In the wake of many highly publicized data breaches, website security is becoming increasingly important for businesses in every industry.
Google clearly agrees and has been enacting a range of different policies and changes to improve the safety of the internet for companies and consumers alike.
But how do these security updates affect your SEO and rankings?
You might not think it but your website’s security plays a huge role in how high up on Google you will appear during a search. However, SEO and Google security actually go hand in hand.
Let’s have a look at why you need to be taking your SEO and Google security seriously if you want to be climbing the ranks.
Website security is an admitted SEO ranking signal
First and foremost, Google has confirmed that a webpage’s security directly impacts its ranking in a Google search.
This is actually quite a rare admission from the notoriously tight-lipped search behemoth, who usually keep their ranking signals a closely guarded secret. The fact that they have publicly stated it is a part of the algorithm must imply it is an important ranking signal moving forward.
Google has gone so far as to begin directly calling out a site’s security (or lack thereof) to users using their immensely popular Chrome browser.
In a range of updates including Chrome 62, 66, and the upcoming 70, Google began highlighting unsecure sites in the URL omnibox with visual warnings to users about to visit a site with less than ideal security.
Many of these updates are directly targeting web security certificates provided by Symantec. This company has been embroiled in controversy regarding its substandard vetting process for sites purchasing their certificates for years.
Google is clearly unwilling to risk any Symantec issued SSL certificate, and so has been attaching the prominent ‘Not Secure’ symbol and pop-up message to any site with a pre-2016 Symantec verification.

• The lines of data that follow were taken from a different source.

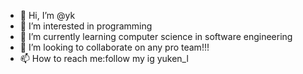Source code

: - 👋 Hi, I’m @yk
- 👀 I’m interested in programming
- 🌱 I’m currently learning computer science in software engineering
- 💞️ I’m looking to collaborate on any pro team!!!
- 📫 How to reach me:follow my ig yuken_l

<!---
ykBugcreater/ykBugcreater is a ✨ special ✨ repository because its `README.md` (this file) appears on your GitHub profile.
You can click the Preview link to take a look at your changes.
--->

Google will also directly penalize your site’s ranking in search results, which will hamper any SEO activities you might be working hard on. If you want to ensure your SEO work isn’t wasted, it’s definitely time to invest in a high quality SSL certificate. This will ensure your SEO and Google security are in alignment, and you can continue to climb the ranks.
Google’s obvious highlighting on unsecure websites will have a pronounced effect on consumer behaviour and interaction with search results.
A large unsecure sign constantly displayed to a user, or an obtrusive pop-up calling out the lacklustre security of a webpage is likely to increase bounce rate and decrease time on page and possible conversions.
A GlobalSign study found that over 84% of respondents would abandon an online purchase if the webpage they were on was shown as being insecure. This is clearly not ideal for maximizing conversions or the hard work put into SEO.
A high bounce rate and limit consumer interaction with a web page is another ranking signal for Google’s algorithm. When Google sees that users are only spending a few seconds on a website and then returning to the search results, that tells Google that that page is not what its users wants and will likely lower its position during subsequent search results.
Thus, no matter how good your on-page SEO and high quality content is, if your site isn’t secure then both Google and your potential customers will punish your search engine result rankings accordingly.
Hacks can destroy hard earned SEO ranking positions
If your website isn’t properly secured it is more susceptible to hacks.
Hacks can cause all manner of headaches for business owners, from the relatively minor inconvenience of having to delete erroneous posts, to the more catastrophic exposure of user data or payment information.
Whilst the former can be a nuisance, the latter has the potential to completely destroy a company’s reputation.
A common reason many websites get hacked is actually directly tied to SEO, specifically the more nefarious set of tactics known as ‘black hat SEO’.
These hacks involve taking over a vulnerable website and then spamming every webpage on that site with backlinks to another site, with the goal of increasing the search ranking for the linked site.
Whilst Google’s algorithm has gotten smart enough to generally recognize these backlinks as being malevolent and won’t improve the linked site’s standing, but it can have a huge detrimental impact on the hacked site.
Google will see that hacked site as being susceptible to spam and penalize it during Google searches. This will obviously limit its exposure to users and potential customers.
In the worst case scenario, Google may even choose to blacklist the hacked website, barring it from ever appearing in Google searches again. Seeing as Google traffic makes up almost 80% of all consumer enquiries, this can have a huge impact on a company’s finances.
Clearly it should be a top priority for all SEO and Google security professionals to ensure their websites are properly secured and protected to avoid Google’s ban-hammer.
Ensure your website is SEO and Google security compliant
The key to avoiding all of the consequences of running an unprotected site is obviously to ensure it has adequate security.
Any SSL Symantec certificate purchased after June 2016 will avoid the dreaded Google ‘Not Secure’ tag. If your website is running on one of those you’re fine… for now.
It would likely be prudent to begin looking at alternative SSL/TLS certificate providers, as Google may continue to distrust Symantec certificates in the future.
Conducting a thorough web security diagnostic on your site is also a smart idea. This will help identify any potential holes in your security and allow you to patch them before they are exploited.